One example of a space that exemplifies this approach to design is the San Francisco International Airport, Terminal 3, Boarding Area E. The LEED Gold-certified terminal presents a holistic and multi-layered visitor experience. On one level, Terminal 3 foregrounds environmentally-friendly design through the use of sustainable materials. On another, it highlights San Francisco’s culture via the inclusion of local merchant pop-up shops and distinct design elements borrowed from the San Francisco community. And on another, it promotes personal well-being with an abundance of yoga rooms and natural light.

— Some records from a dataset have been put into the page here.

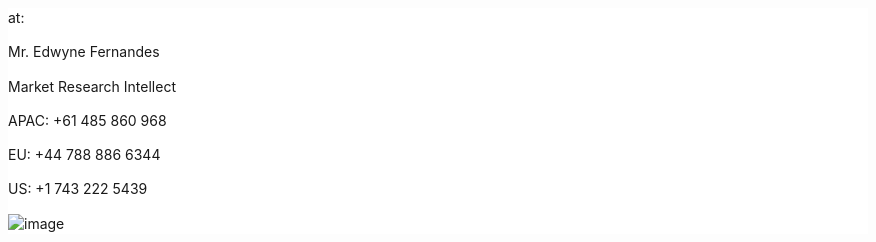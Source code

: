at:</strong></p><p>Mr. Edwyne Fernandes</p><p>Market Research Intellect</p><p>APAC: +61 485 860 968</p><p>EU: +44 788 886 6344</p><p>US: +1 743 222 5439</p>
![image](https://github.com/user-attachments/assets/ac0f6718-512b-4d51-9157-766c601bf676)
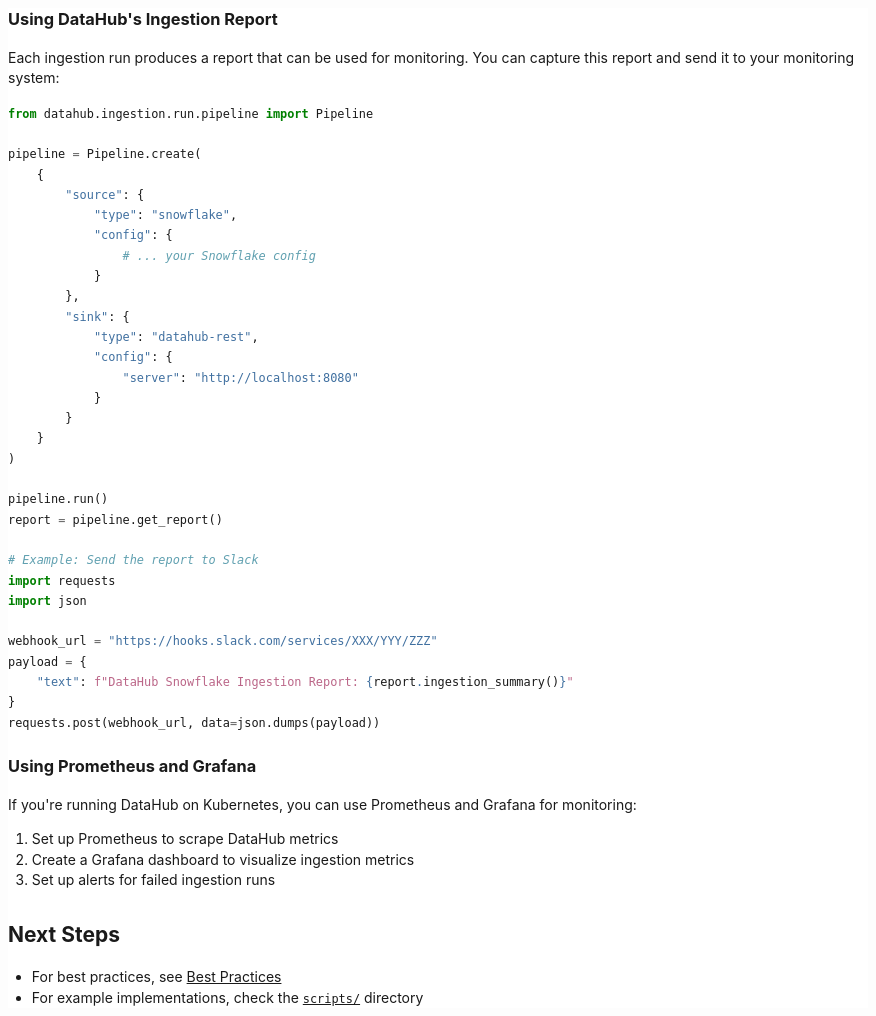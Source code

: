 ### Using DataHub's Ingestion Report

Each ingestion run produces a report that can be used for monitoring. You can capture this report and send it to your monitoring system:

```python
from datahub.ingestion.run.pipeline import Pipeline

pipeline = Pipeline.create(
    {
        "source": {
            "type": "snowflake",
            "config": {
                # ... your Snowflake config
            }
        },
        "sink": {
            "type": "datahub-rest",
            "config": {
                "server": "http://localhost:8080"
            }
        }
    }
)

pipeline.run()
report = pipeline.get_report()

# Example: Send the report to Slack
import requests
import json

webhook_url = "https://hooks.slack.com/services/XXX/YYY/ZZZ"
payload = {
    "text": f"DataHub Snowflake Ingestion Report: {report.ingestion_summary()}"
}
requests.post(webhook_url, data=json.dumps(payload))
```

### Using Prometheus and Grafana

If you're running DataHub on Kubernetes, you can use Prometheus and Grafana for monitoring:

1. Set up Prometheus to scrape DataHub metrics
2. Create a Grafana dashboard to visualize ingestion metrics
3. Set up alerts for failed ingestion runs

## Next Steps

- For best practices, see [Best Practices](best-practices.md)
- For example implementations, check the [`scripts/`](/scripts/) directory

Underlying sustainability concepts are the backbone of a SMART City scheme in Wenzhou, China. Image © Gensler

Boosting urban sustainability

Multilayered design can also be seen in the trend toward dense, walkable cities that give people multiple nodes for engagement without requiring them to travel via environmentally degrading machines (like fossil fuel reliant cars). The high quality of life walkable cities offer residents and visitors alike benefits society as a whole. And the increased desire for city living being expressed by people across the globe spotlights a growing focus on the importance of community. Brands that embrace this trend and help transform cities into dynamic work, live and play environments will cultivate loyalty with consumers. Designers can play a key role in this process by boosting urban sustainability through mass transit solutions and the championing of vertical cities.

Designers must also be cognizant of how their work impacts the health and wellness of end users, since improving health is a critical component of social wellness. Brands are further integrating health and wellness into business strategies, and spaces that undermine well-being, rather than augment it, are fast becoming obsolete. Pioneered by Delos and administered by the International WELL Building Institute (IWBI), the WELL Building Standard is a good starting point for determining the health of built environments. Delos WELL Certified spaces improve “nutrition, fitness, mood, sleep patterns, and performance of its occupants.” Designers must embrace it and improve upon it.

As better business and a better world go hand in hand, the triple bottom line approach will go from outlier strategy to mainstream approach. Design firms will have to respond by tackling more civic projects that concentrate on physical and emotional centers in cities; waterfront projects that include natural environments in urban spaces; streetscape projects that encourage social, cultural and community activities; and neighborhood regeneration projects that focus on the influence of public spaces on society.